M-arg_preprocessing.py

This script performs the preprocessing of the original dataset and creates the audio clips to run the models.

  • Accesses the original data (files in folder \data\original data), tokenises the sentences (and saves them in folder \data\tokenised text), and assigns IDs to sentences and speakers.
  • Accesses the timestamps (in folder \data\timestamps) and splits the audio files (in folder data\split audio) by utterances, with a buffer of +-2 s (by default, can be changed) and saves the clips (in folder data\audio sentences). Remember that the folder audio sentences is empty in our GitHub, and this code should be run until one (modifying the buffer time of 2 s if wanted) to obtain these clips and be able to run the models.
  • Merges all of this information and creates the file data\preprocessed full dataset\full_feature_extraction_dataset.csv, explained above.

This script has been tested with Python 3.8, although it should work with Python >=3.0 (but it hasn't been tested). The following Python modules of at least these versions need to be installed:

Module Version
pathlib 1.0.1
pandas 1.2.5
pydub 0.25.1
nltk 3.6.2

dataset_statistics.py

This Jupyter Notebook reproduces some descriptive statistics of the dataset, including the figures shown in the paper, Krippendorff's aggreement, and others.

This script has been tested with Jupyter Notebook using Python 3.8.5, although it should work with Python >=3.0 (but it hasn't been tested). The following Python modules of at least these versions need to be installed for the overall functioning of the script:

Module Version
pathlib 1.0.1
pandas 1.2.5
numpy 1.20.2
seaborn 0.11.1
matplotlib 3.3.4
joypy 0.2.5
nltk 3.6.2

multimodal_model.py

This Python script runs the text-only, audio-only and multimodal models whose performance metrics are shown in the README file. Detailed information about the architecture of the models can be found in the paper.

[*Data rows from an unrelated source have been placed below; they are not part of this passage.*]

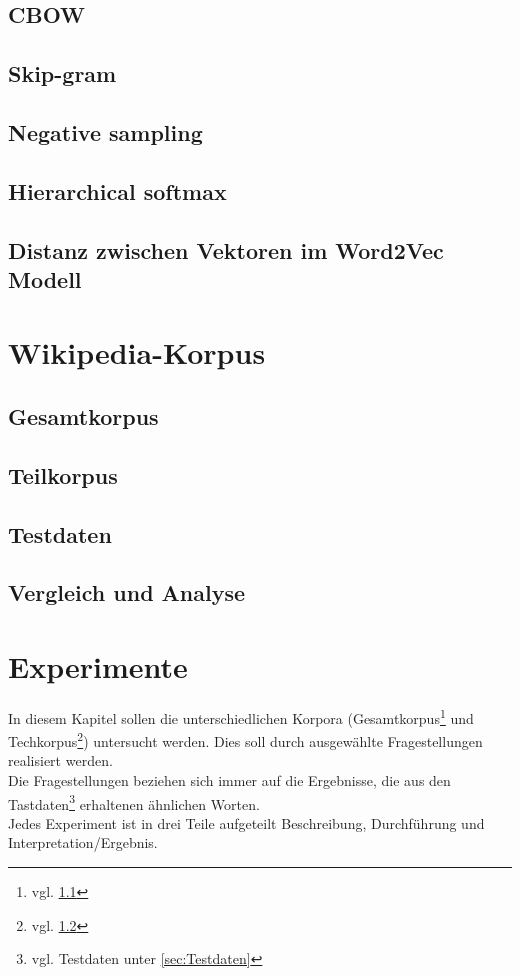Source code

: \documentclass[12pt,a4paper]{article}
\begin{document}
	\subsection{CBOW}
	\subsection{Skip-gram}
	\subsection{Negative sampling}
	\subsection{Hierarchical softmax}
	\subsection{Distanz zwischen Vektoren im Word2Vec Modell}
\newpage
\section{Wikipedia-Korpus}
	\subsection{Gesamtkorpus}
	\label{sec:Gesamtkorpus}
	\subsection{Teilkorpus}
	\label{sec:Teilkorpus}	
	\subsection{Testdaten}
	\subsection{Vergleich und Analyse}
\newpage
\section{Experimente}
In diesem Kapitel sollen die unterschiedlichen Korpora (Gesamtkorpus\footnote{vgl. \ref{sec:Gesamtkorpus}} und Techkorpus\footnote{vgl. \ref{sec:Teilkorpus}}) untersucht werden. Dies soll durch ausgewählte Fragestellungen realisiert werden.
\\Die Fragestellungen beziehen sich immer auf die Ergebnisse, die aus den Tastdaten\footnote{vgl. Testdaten unter \ref{sec:Testdaten}} erhaltenen ähnlichen Worten.
\\Jedes Experiment ist in drei Teile aufgeteilt Beschreibung, Durchführung und Interpretation/Ergebnis.
\end{document}
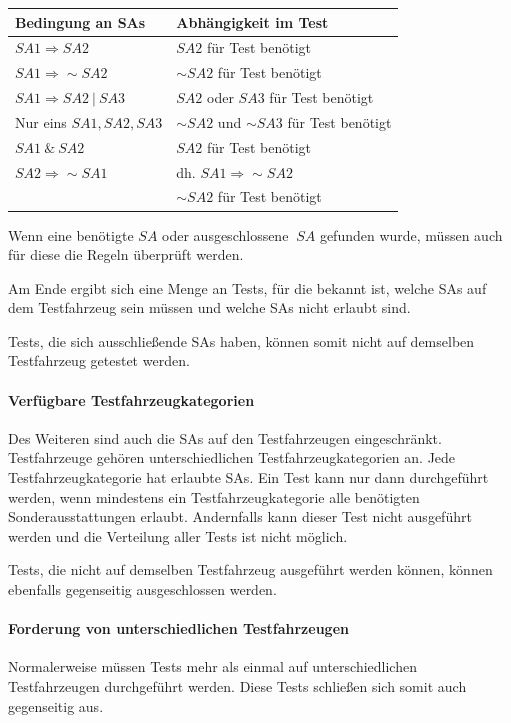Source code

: \begin{table}[H]
    \label{tab:tableSAs}
    \begin{tabularx}{\textwidth}{ | l | X |}
        Bedingung an SAs & Abhängigkeit im Test \\\hline\hline
        $SA1 \Rightarrow SA2$ & $SA2$ für Test benötigt \\\hline
        $SA1 \Rightarrow \sim SA2$ & $\sim SA2$  für Test benötigt \\\hline
        $SA1 \Rightarrow SA2~|~SA3$ & $SA2$ oder $SA3$  für Test benötigt \\\hline
        Nur eins $SA1, SA2, SA3$ & $\sim SA2$ und $\sim SA3$  für Test benötigt \\\hline
        $SA1~\&~SA2$ & $SA2$  für Test benötigt \\\hline
        $SA2 \Rightarrow \sim SA1$ & dh. $SA1 \Rightarrow \sim SA2$ \\& $\sim SA2$  für Test benötigt\\\hline
    \end{tabularx}
\end{table}
Wenn eine benötigte $SA$ oder ausgeschlossene $~SA$ gefunden wurde,
müssen auch für diese die Regeln überprüft werden.

Am Ende ergibt sich eine Menge an Tests, für die bekannt ist,
welche SAs auf dem Testfahrzeug sein müssen und welche SAs nicht erlaubt sind.

Tests, die sich ausschließende SAs haben, können somit nicht auf demselben
Testfahrzeug getestet werden.

\paragraph{Verfügbare Testfahrzeugkategorien}
Des Weiteren sind auch die SAs auf den Testfahrzeugen eingeschränkt.
Testfahrzeuge gehören unterschiedlichen Testfahrzeugkategorien an.
Jede Testfahrzeugkategorie hat erlaubte SAs.
Ein Test kann nur dann durchgeführt werden, wenn mindestens ein Testfahrzeugkategorie
alle benötigten Sonderausstattungen erlaubt. Andernfalls kann dieser Test nicht
ausgeführt werden und die Verteilung aller Tests ist nicht möglich.

Tests, die nicht auf demselben Testfahrzeug ausgeführt werden können,
können ebenfalls gegenseitig ausgeschlossen werden.

\paragraph{Forderung von unterschiedlichen Testfahrzeugen}
Normalerweise müssen Tests mehr als einmal auf unterschiedlichen Testfahrzeugen
durchgeführt werden. Diese Tests schließen sich somit auch gegenseitig aus.

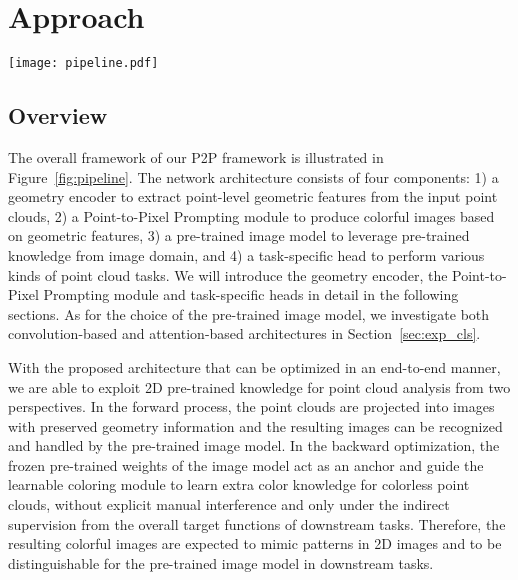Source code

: \documentclass{article}
\begin{document}
\section{Approach}

\begin{figure*}[tb]
	\centering
	\texttt{[image: pipeline.pdf]}
	\caption{\small \textbf{The pipeline of our proposed P2P framework.} Taking a point cloud  as the input, we first encode the geometry information for each point. Then we sample a projection view and rearrange the point-wise features into an image-style layout to obtain the pixel-wise features with \textit{Geometry-preserved Projection}. The colorless projection will be enriched to produce a colorful image  with the color information via a learnable \textit{Coloring Module}. Our P2P framework can be easily transferred to several downstream tasks with a task-specific head with the help of the transferable visual knowledge from the pre-trained image model. We take the classical Vision Transformer~\cite{dosovitskiy2020vit} as our pre-trained image model for illustration in this pipeline.}
	\label{fig:pipeline}
\end{figure*}


\subsection{Overview}

The overall framework of our P2P framework is illustrated in Figure~\ref{fig:pipeline}. The network architecture consists of four components: 1) a geometry encoder to extract point-level geometric features from the input point clouds, 2) a Point-to-Pixel Prompting module to produce colorful images based on geometric features, 3) a pre-trained image model to leverage pre-trained knowledge from image domain, and 4) a task-specific head to perform various kinds of point cloud tasks. We will introduce the geometry encoder, the Point-to-Pixel Prompting module and task-specific heads in detail in the following sections. As for the choice of the pre-trained image model, we investigate both convolution-based and attention-based architectures in Section~\ref{sec:exp_cls}.

With the proposed architecture that can be optimized in an end-to-end manner, we are able to exploit 2D pre-trained knowledge for point cloud analysis from two perspectives. In the forward process, the point clouds are projected into images with preserved geometry information and the resulting images can be recognized and handled by the pre-trained image model. In the backward optimization, the frozen pre-trained weights of the image model act as an anchor and guide the learnable coloring module to learn extra color knowledge for colorless point clouds, without explicit manual interference and only under the indirect supervision from the overall target functions of downstream tasks. Therefore, the resulting colorful images are expected to mimic patterns in 2D images and to be distinguishable for the pre-trained image model in downstream tasks.
\end{document}
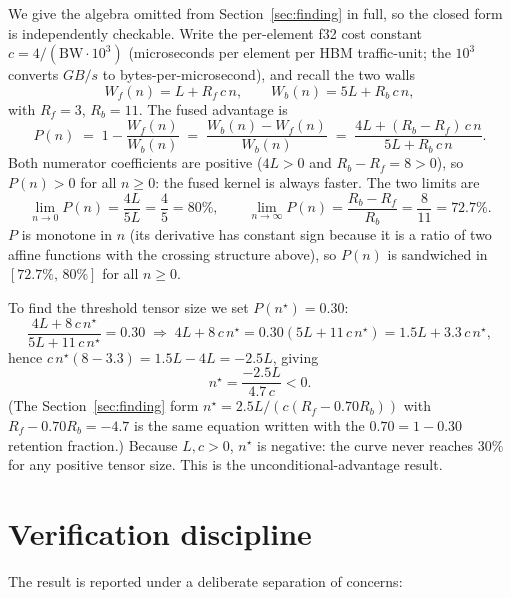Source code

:\documentclass[11pt,a4paper]{article}
\begin{document}
We give the algebra omitted from Section~\ref{sec:finding} in full, so the
closed form is independently checkable. Write the per-element f32 cost constant
$c = 4/(\mathrm{BW}\cdot 10^3)$ (microseconds per element per HBM traffic-unit;
the $10^3$ converts $\si{GB/s}$ to bytes-per-microsecond), and recall the two
walls
\[
  W_f(n) = L + R_f\,c\,n, \qquad W_b(n) = 5L + R_b\,c\,n,
\]
with $R_f = 3$, $R_b = 11$. The fused advantage is
\[
  P(n) \;=\; 1 - \frac{W_f(n)}{W_b(n)}
       \;=\; \frac{W_b(n) - W_f(n)}{W_b(n)}
       \;=\; \frac{4L + (R_b - R_f)\,c\,n}{5L + R_b\,c\,n}.
\]
Both numerator coefficients are positive ($4L>0$ and $R_b - R_f = 8 > 0$), so
$P(n) > 0$ for all $n \ge 0$: the fused kernel is always faster. The two limits
are
\[
  \lim_{n\to 0} P(n) = \frac{4L}{5L} = \frac{4}{5} = 80\%,
  \qquad
  \lim_{n\to\infty} P(n) = \frac{R_b - R_f}{R_b} = \frac{8}{11} = 72.7\%.
\]
$P$ is monotone in $n$ (its derivative has constant sign because it is a
ratio of two affine functions with the crossing structure above), so $P(n)$ is
sandwiched in $[72.7\%,\,80\%]$ for all $n \ge 0$.

To find the threshold tensor size we set $P(n^\star) = 0.30$:
\[
  \frac{4L + 8\,c\,n^\star}{5L + 11\,c\,n^\star} = 0.30
  \;\Longrightarrow\;
  4L + 8\,c\,n^\star = 0.30(5L + 11\,c\,n^\star)
  = 1.5L + 3.3\,c\,n^\star,
\]
hence $c\,n^\star(8 - 3.3) = 1.5L - 4L = -2.5L$, giving
\[
  n^\star = \frac{-2.5L}{4.7\,c} < 0.
\]
(The Section~\ref{sec:finding} form $n^\star = 2.5L/(c(R_f - 0.70R_b))$ with
$R_f - 0.70R_b = -4.7$ is the same equation written with the
$0.70 = 1 - 0.30$ retention fraction.) Because $L,c>0$, $n^\star$ is negative:
the curve never reaches $30\%$ for any positive tensor size. This is the
unconditional-advantage result.

\section{Verification discipline}
\label{app:discipline}

The result is reported under a deliberate separation of concerns:
\end{document}
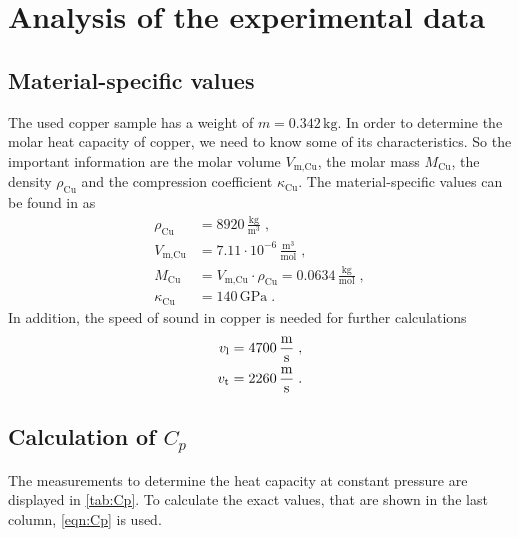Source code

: \section{Analysis of the experimental data}
\label{sec:Auswertung}

%

\subsection{Material-specific values}

The used copper sample has a weight of $m= 0.342 \, \unit{\kilo \gram}$.
In order to determine the molar heat capacity of copper, we need to know some of its characteristics.
So the important information are the molar volume $V_{\text{m,Cu}}$, the molar mass $M_{\text{Cu}}$, the density $\rho_{\text{Cu}}$ and 
the compression coefficient $\kappa_{\text{Cu}}$. 
The material-specific values can be found in \cite{6} as
\begin{align*}
    \rho_{\text{Cu}}&= 8920\,  \frac{\unit{\kilo \gram}}{\unit{\meter}^3} \; , \\
    V_{\text{m,Cu}}&=7.11 \cdot 10^{-6}\, \frac{\unit{\meter}^3}{\text{mol}} \; ,\\
    M_{\text{Cu}}&= V_{\text{m,Cu}} \cdot \rho_{\text{Cu}}= 0.0634\, \frac{\unit{\kilo \gram}}{\text{mol}}\; ,\\
    \kappa_{\text{Cu}}&= 140\, \unit{\giga \pascal}\; .
\end{align*}
In addition, the speed of sound in copper \cite{ap47} is needed for further calculations
\begin{align*}
    v_{\text{l}}&=4700\, \unit{\frac{\meter}{\second}}\; ,\\
v_{\text{t}}&=2260\, \unit{\frac{\meter}{\second}} \; .
\end{align*}

\subsection{Calculation of $C_{p}$}
The measurements to determine the heat capacity at constant pressure are displayed in \autoref{tab:Cp}.
To calculate the exact values, that are shown in the last column, \autoref{eqn:Cp} is used. 

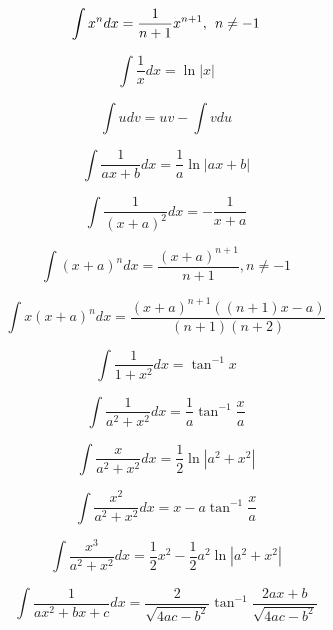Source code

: \tiny
\begin{equation*}
\int x^n dx = \frac{1}{n+1}x^{n+1},\hspace{1ex}n\neq -1
\end{equation*}

\begin{equation*}
\int \frac{1}{x}dx = \ln |x|
\end{equation*}

\begin{equation*}
\int u dv = uv - \int v du
\end{equation*}

\begin{equation*}
\int \frac{1}{ax+b}dx = \frac{1}{a} \ln |ax + b| 
\end{equation*}

\begin{equation*}
\int \frac{1}{(x+a)^2}dx = -\frac{1}{x+a}
\end{equation*}

\begin{equation*}
\int (x+a)^n dx = \frac{(x+a)^{n+1}}{n+1}, n\ne -1
\end{equation*}

\begin{equation*}
\int x(x+a)^n dx = \frac{(x+a)^{n+1} ( (n+1)x-a)}{(n+1)(n+2)}
\end{equation*}

\begin{equation*}
\int \frac{1}{1+x^2}dx = \tan^{-1}x
\end{equation*}

\begin{equation*}
\int \frac{1}{a^2+x^2}dx = \frac{1}{a}\tan^{-1}\frac{x}{a}
\end{equation*}

\begin{equation*}
\int \frac{x}{a^2+x^2}dx = \frac{1}{2}\ln|a^2+x^2|
\end{equation*}

\begin{equation*}
\int \frac{x^2}{a^2+x^2}dx = x-a\tan^{-1}\frac{x}{a}
\end{equation*}

\begin{equation*}
\int \frac{x^3}{a^2+x^2}dx = \frac{1}{2}x^2-\frac{1}{2}a^2\ln|a^2+x^2|
\end{equation*}

\begin{equation*}
\int \frac{1}{ax^2+bx+c}dx = \frac{2}{\sqrt{4ac-b^2}}\tan^{-1}\frac{2ax+b}{\sqrt{4ac-b^2}}
\end{equation*}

This script has been tested with Python 3.8, although it should work with Python >=3.0 (but it hasn't been tested). The following Python modules of at least these versions need to be installed:

Module Version
pathlib 1.0.1
pandas 1.2.5
tensorflow 2.4.1
tensorflow_hub 0.12.0
tensorflow_text 2.4.x
pydub 0.25.1
numpy 1.20.2
librosa 0.8.1
matplotlib 3.3.4
sklearn 0.24.2
seaborn 0.11.1
tqdm 4.61.2

To run the following models, we recomend:

  • text-only: do not call the audio feature extraction if you only want to run the text-only model. This preprocessing step takes a long time and it's unnucessary for this model.
  • audio-only: the function audio_pre_processing() needs to be called and it returns the audio features and the text ready to be input in the model (even if the text features are not needed here, but it allows to re-use this for the multimodal model). Notice the audio preprocessing takes a long time to process. To improve this, the audio features could be saved as Python objects next to the audio clips and load them each time, instead of preprocessing them. This has not been implemented here.
  • multimodal: if you're running a multimodal model right after the audio model (or viceversa), you can use the same pre-processed features with the function audio_pre_processing(). No need to run it again unless you're re-splitting the dataset.

The script saves as results the confusion matrix of the model in .png and .svg and the classification report in .csv file. In order to not overwrite the results, we recomend modifying the variable "run_nb" with a different number each time.